Al-Masirah
- Headquarters: Beirut, Lebanon

Programming
- Languages: Arabic, English

Ownership
- Owner: Houthi movement

History
- Launched: 2012

Links
- Website: english.almasirah.net.ye

= Al-Masirah =

Yemeni television channel

Al-Masirah (المسيرة al-Masirah, which means "The Journey") is a Yemeni TV channel owned by the Houthi movement which was launched in 2012. It is headquartered in Beirut, Lebanon.

== History ==
The President of the board of Al-Masirah is Mohammed Abdulsalam who is also Houthis official spokesman and their chief negotiator.
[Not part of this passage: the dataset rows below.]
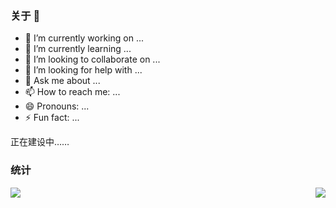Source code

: ### 关于 👋

- 🔭 I’m currently working on ...
- 🌱 I’m currently learning ...
- 👯 I’m looking to collaborate on ...
- 🤔 I’m looking for help with ...
- 💬 Ask me about ...
- 📫 How to reach me: ...
- 😄 Pronouns: ...
- ⚡ Fun fact: ...

正在建设中……

### 统计

<div style="display: flex; flex-direction: row; justify-content: space-between; flex-wrap: wrap;">
  <img src="https://github-readme.rumosky.com/api?username=rumosky&include_all_commits=true&count_private=true&show_icons=true&theme=dracula&locale=cn" />
  <img src="https://github-readme.rumosky.com/api/top-langs/?username=rumosky&layout=donut&theme=dracula&locale=cn" />
</div>

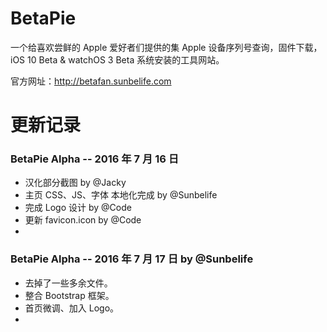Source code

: # BetaPie
一个给喜欢尝鲜的 Apple 爱好者们提供的集 Apple 设备序列号查询，固件下载，iOS 10 Beta & watchOS 3 Beta 系统安装的工具网站。

官方网址：http://betafan.sunbelife.com

# 更新记录
### BetaPie Alpha -- 2016 年 7 月 16 日
+ 汉化部分截图 by @Jacky
+ 主页 CSS、JS、字体 本地化完成 by @Sunbelife
+ 完成 Logo 设计 by @Code
+ 更新 favicon.icon by @Code
+ 

### BetaPie Alpha -- 2016 年 7 月 17 日 by @Sunbelife
+ 去掉了一些多余文件。
+ 整合 Bootstrap 框架。
+ 首页微调、加入 Logo。
+ 
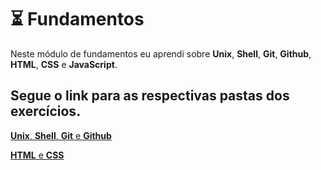 # :hourglass_flowing_sand: Fundamentos

Neste módulo de fundamentos eu aprendi sobre **Unix**, **Shell**, **Git**, **Github**, **HTML**, **CSS** e **JavaScript**.

## Segue o link para as respectivas pastas dos exercícios.

[**Unix**, **Shell**, **Git** e **Github**](https://github.com/miguelsabino25/trybe-exercicios/tree/main/fundamentos/secao-01-unix-shell-e-git)

[**HTML** e **CSS**](https://github.com/miguelsabino25/trybe-exercicios/tree/main/fundamentos/secao-02-introducao-a-html-e-css)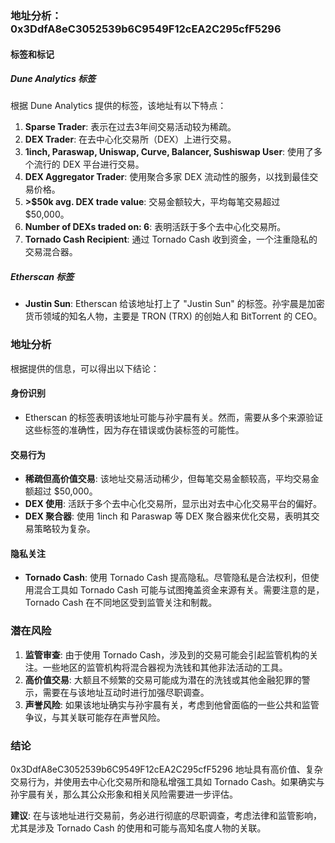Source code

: ### 地址分析：0x3DdfA8eC3052539b6C9549F12cEA2C295cfF5296

#### 标签和标记

##### Dune Analytics 标签
根据 Dune Analytics 提供的标签，该地址有以下特点：

1. **Sparse Trader**: 表示在过去3年间交易活动较为稀疏。
2. **DEX Trader**: 在去中心化交易所（DEX）上进行交易。
3. **1inch, Paraswap, Uniswap, Curve, Balancer, Sushiswap User**: 使用了多个流行的 DEX 平台进行交易。
4. **DEX Aggregator Trader**: 使用聚合多家 DEX 流动性的服务，以找到最佳交易价格。
5. **>$50k avg. DEX trade value**: 交易金额较大，平均每笔交易超过 $50,000。
6. **Number of DEXs traded on: 6**: 表明活跃于多个去中心化交易所。
7. **Tornado Cash Recipient**: 通过 Tornado Cash 收到资金，一个注重隐私的交易混合器。

##### Etherscan 标签
- **Justin Sun**: Etherscan 给该地址打上了 "Justin Sun" 的标签。孙宇晨是加密货币领域的知名人物，主要是 TRON (TRX) 的创始人和 BitTorrent 的 CEO。

### 地址分析

根据提供的信息，可以得出以下结论：

#### 身份识别
- Etherscan 的标签表明该地址可能与孙宇晨有关。然而，需要从多个来源验证这些标签的准确性，因为存在错误或伪装标签的可能性。

#### 交易行为
- **稀疏但高价值交易**: 该地址交易活动稀少，但每笔交易金额较高，平均交易金额超过 $50,000。
- **DEX 使用**: 活跃于多个去中心化交易所，显示出对去中心化交易平台的偏好。
- **DEX 聚合器**: 使用 1inch 和 Paraswap 等 DEX 聚合器来优化交易，表明其交易策略较为复杂。

#### 隐私关注
- **Tornado Cash**: 使用 Tornado Cash 提高隐私。尽管隐私是合法权利，但使用混合工具如 Tornado Cash 可能与试图掩盖资金来源有关。需要注意的是，Tornado Cash 在不同地区受到监管关注和制裁。

### 潜在风险

1. **监管审查**: 由于使用 Tornado Cash，涉及到的交易可能会引起监管机构的关注。一些地区的监管机构将混合器视为洗钱和其他非法活动的工具。
2. **高价值交易**: 大额且不频繁的交易可能成为潜在的洗钱或其他金融犯罪的警示，需要在与该地址互动时进行加强尽职调查。
3. **声誉风险**: 如果该地址确实与孙宇晨有关，考虑到他曾面临的一些公共和监管争议，与其关联可能存在声誉风险。

### 结论

0x3DdfA8eC3052539b6C9549F12cEA2C295cfF5296 地址具有高价值、复杂交易行为，并使用去中心化交易所和隐私增强工具如 Tornado Cash。如果确实与孙宇晨有关，那么其公众形象和相关风险需要进一步评估。

**建议**: 在与该地址进行交易前，务必进行彻底的尽职调查，考虑法律和监管影响，尤其是涉及 Tornado Cash 的使用和可能与高知名度人物的关联。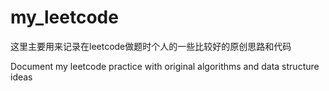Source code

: # my_leetcode

这里主要用来记录在leetcode做题时个人的一些比较好的原创思路和代码

Document my leetcode practice with original algorithms and data structure ideas
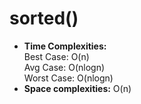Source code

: # sorted()
- __Time Complexities:__  
Best Case: O(n)  
Avg Case: O(nlogn)  
Worst Case: O(nlogn)  
- __Space complexities:__ O(n)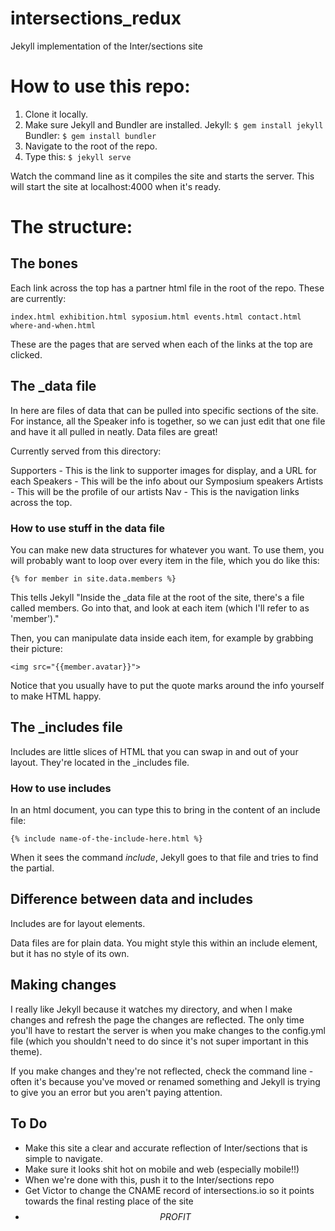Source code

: # intersections_redux
Jekyll implementation of the Inter/sections site

# How to use this repo:

1. Clone it locally. 
2. Make sure Jekyll and Bundler are installed.
Jekyll: `$ gem install jekyll`
Bundler: `$ gem install bundler`
3. Navigate to the root of the repo.
4. Type this:
`$ jekyll serve`

Watch the command line as it compiles the site and starts the server.
This will start the site at localhost:4000 when it's ready.

# The structure:

## The bones

Each link across the top has a partner html file in the root of the repo. These are currently:

`index.html
exhibition.html
syposium.html
events.html
contact.html
where-and-when.html`

These are the pages that are served when each of the links at the top are clicked.

## The _data file

In here are files of data that can be pulled into specific sections of the site. For instance, all the Speaker info is together, so we can just edit that one file and have it all pulled in neatly. Data files are great!

Currently served from this directory:

Supporters - This is the link to supporter images for display, and a URL for each
Speakers - This will be the info about our Symposium speakers
Artists - This will be the profile of our artists
Nav - This is the navigation links across the top.

### How to use stuff in the data file

You can make new data structures for whatever you want. To use them, you will probably want to loop over every item in the file, which you do like this:

`{% for member in site.data.members %}`

This tells Jekyll "Inside the _data file at the root of the site, there's a file called members. Go into that, and look at each item (which I'll refer to as 'member')."

Then, you can manipulate data inside each item, for example by grabbing their picture:

`<img src="{{member.avatar}}">`

Notice that you usually have to put the quote marks around the info yourself to make HTML happy.

## The _includes file

Includes are little slices of HTML that you can swap in and out of your layout. They're located in the _includes file.

### How to use includes

In an html document, you can type this to bring in the content of an include file:

`{% include name-of-the-include-here.html %}`

When it sees the command *include*, Jekyll goes to that file and tries to find the partial.

## Difference between data and includes

Includes are for layout elements. 

Data files are for plain data. You might style this within an include element, but it has no style of its own.

## Making changes

I really like Jekyll because it watches my directory, and when I make changes and refresh the page the changes are reflected. The only time you'll have to restart the server is when you make changes to the config.yml file (which you shouldn't need to do since it's not super important in this theme).

If you make changes and they're not reflected, check the command line - often it's because you've moved or renamed something and Jekyll is trying to give you an error but you aren't paying attention.

## To Do

- Make this site a clear and accurate reflection of Inter/sections that is simple to navigate.
- Make sure it looks shit hot on mobile and web (especially mobile!!)
- When we're done with this, push it to the Inter/sections repo
- Get Victor to change the CNAME record of intersections.io so it points towards the final resting place of the site
- $$ PROFIT $$
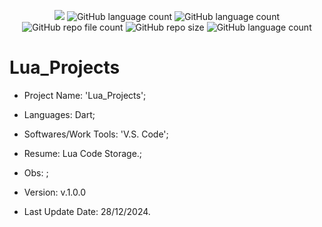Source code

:<p align="center">
  <img src="http://img.shields.io/static/v1?label=STATUS&message=Under_Development&color=green&style=flat"/>
  <img alt="GitHub language count" src="https://img.shields.io/github/languages/count/Rafa-KozAnd/Lua_Projects">
  <img alt="GitHub language count" src="https://img.shields.io/github/languages/top/Rafa-KozAnd/Lua_Projects">
  <img alt="GitHub repo file count" src="https://img.shields.io/github/directory-file-count/Rafa-KozAnd/Lua_Projects">
  <img alt="GitHub repo size" src="https://img.shields.io/github/repo-size/Rafa-KozAnd/Lua_Projects">
  <img alt="GitHub language count" src="https://img.shields.io/github/license/Rafa-KozAnd/Lua_Projects">
</p>

# Lua_Projects

- Project Name: 'Lua_Projects';
- Languages: Dart;
- Softwares/Work Tools: 'V.S. Code';
- Resume: Lua Code Storage.;
- Obs: ;
- Version: v.1.0.0

- Last Update Date: 28/12/2024.
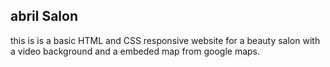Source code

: ## abril Salon
this is is a basic HTML and CSS responsive website for a beauty salon with a video background and a embeded map from google maps.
Al-Masirah was founded by the Houthi movement in January 2012 in Beirut, Lebanon and is located next to Hezbollah’s Al Manar TV with backup studios at Hezbollah headquarters. The channel launched its first test broadcast on 23 March 2012, on the Nilesat satellite.

== Channel frequency during Saudi-led coalition on Yemen ==
On 10 May 2015, Al-Masirah, along with other anti-Saudi channels, were closed on Nile Sat & Euro Sat due to Saudi pressure on the satellite companies, which made Al-Masirah broadcast its signal instead on the Russian satellite Express AM44. After several months of being banned on Nile Sat, broadcast is now online on Nile Sat.

== Killed journalists and media workers ==
After the Houthi takeover in Yemen, Al-Masirah lost a number of employees due to conflict.

- On 4 January 2015, Al-Masirah Journalist Khaled al-Washli was killed by an exploding bomb as he covered attempts to defuse it.
- On 17 September 2015, Bilal Sharaf al-Deen was covering an airstrike, when he was killed by a following airstrike.
- On 21 January 2016, 17-year-old TV cameraman Hashem al-Hamran was mortally injured by an air-strike by the Saudi-led coalition in the city of Dahian in Saada Governorate, when he was filming bombing raids for al-Masirah. He died from his wounds on 22 January 2016. The YJS, the IFJ and Irina Bokova, Director General of UNESCO, condemned the killing of Hashem Al Hamran.

==U.S. seizure of online sites==
On June 22, 2021, United States law enforcement agencies seized a number of domains associated with Al-Masirah.